Présence de la nature, nature de la présence

Recueillir des « petits fragments de nature » d’origine animale, végétale ou minérale est une activité familière, ces petits témoignages encombrent peut-être encore nos étagères et remplissent nos boites à secrets. Cette collection de petits objets aux mille textures : coquillages, morceaux de bois, galets polis par l’océan, structures diverses, feuilles, fossiles, débris d’insectes... exprime une énergie de vie qui touche intimement notre sensibilité. Le premier regard porté sur ces objets est libre de toute approche conceptuelle, l’on perçoit directement sans le découpage méthodique de l’intellect qui évalue, compare, et classe les; il est sans références à la mémoire, au connu.

Puis l’agitation de notre activité mentale recouvre et dissimule souvent l’émotion et le « ressenti » initial pour ne laisser place qu’au seul discours, au commentaire. Le silence intérieur et l’attention portée dans la relation sujet-objet rendent perceptibles ces énergies qui semblent émaner des objets, en phase avec notre être intérieur.

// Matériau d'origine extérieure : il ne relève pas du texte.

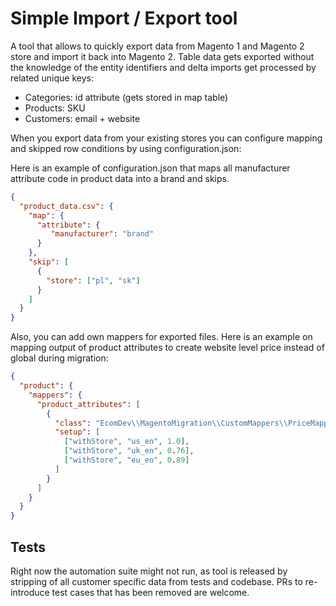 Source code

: # Simple Import / Export tool

A tool that allows to quickly export data from Magento 1 and Magento 2 store and import it back into Magento 2. 
Table data gets exported without the knowledge of the entity identifiers and delta imports get processed by related unique keys:
- Categories: id attribute (gets stored in map table)
- Products: SKU
- Customers: email + website

When you export data from your existing stores you can configure mapping and skipped row conditions by using configuration.json:

Here is an example of configuration.json that maps all manufacturer attribute code in product data into a brand 
and skips.
```json
{
  "product_data.csv": {
    "map": {
      "attribute": {
         "manufacturer": "brand" 
      }
    },
    "skip": [
      {
        "store": ["pl", "sk"]
      }
    ]
  }
}
```

Also, you can add own mappers for exported files. Here is an example on mapping output of product attributes to create website level price instead of global during migration:

```json
{
  "product": {
    "mappers": {
      "product_attributes": [
        {
          "class": "EcomDev\\MagentoMigration\\CustomMappers\\PriceMapper",
          "setup": [
            ["withStore", "us_en", 1.0],
            ["withStore", "uk_en", 0.76],
            ["withStore", "eu_en", 0.89]
          ]
        }
      ]
    }
  }
}
```  


## Tests

Right now the automation suite might not run, as tool is released by stripping of all customer specific data from tests and codebase.
PRs to re-introduce test cases that has been removed are welcome.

Cette relation fusionnelle, intime, contemplative, sans références au passé, neuve à chaque instant, est d’une grande beauté. Les jeunes enfants et les enfants que nous sommes encore parfois vivent naturellement dans cette conscience et cette relation directe aux objets et aux autres, «d’inconscient à inconscient », merveilleux langage de perceptions éphémères et insaisissables.

De tout temps, les diverses activités artistiques semblent nous impliquer concrètement dans la recherche de cette conscience de nous-même, oubliée, sous-jacente, comme une nostalgie à soi-même.

Par les jeux de la terre, du feu, de l’eau et de l’air, je réalise des objets céramiques qui conjuguent le végétal, l’animal et le minéral. Ces formes insolites invitent l’observateur à poser un regard neuf, silencieux, non conceptuel, débarrassé du souvenir et des références au passé.
 
Le premier regard porté sur ces objets est libre de toute approche conceptuelle, l’on perçoit alors sans le découpage méthodique de l’intellect qui évalue, compare, et classe les perceptions ; cette « non-relation » est sans références à la mémoire, au connu. Nous sommes alors le témoin silencieux de cette intimité  qui s’offre à nous avec bonheur et émotion, tel un  “nous-même” retrouvé dans un instant hors du temps.
Puis notre agitation dissimule ce ressenti initial pour laisser place au discours intérieur avec parfois comme un parfum de manque et de nostalgie.
C’est cette nostalgie qui m’invite à façonner  ces objets de terres, d’eau et de feu qui conjuguent et fossilisent la magie du vivant, comme autant d’invitations pour un autre regard, pour une vision de la vie que nous partageons tous et que, souvent, nous oublions.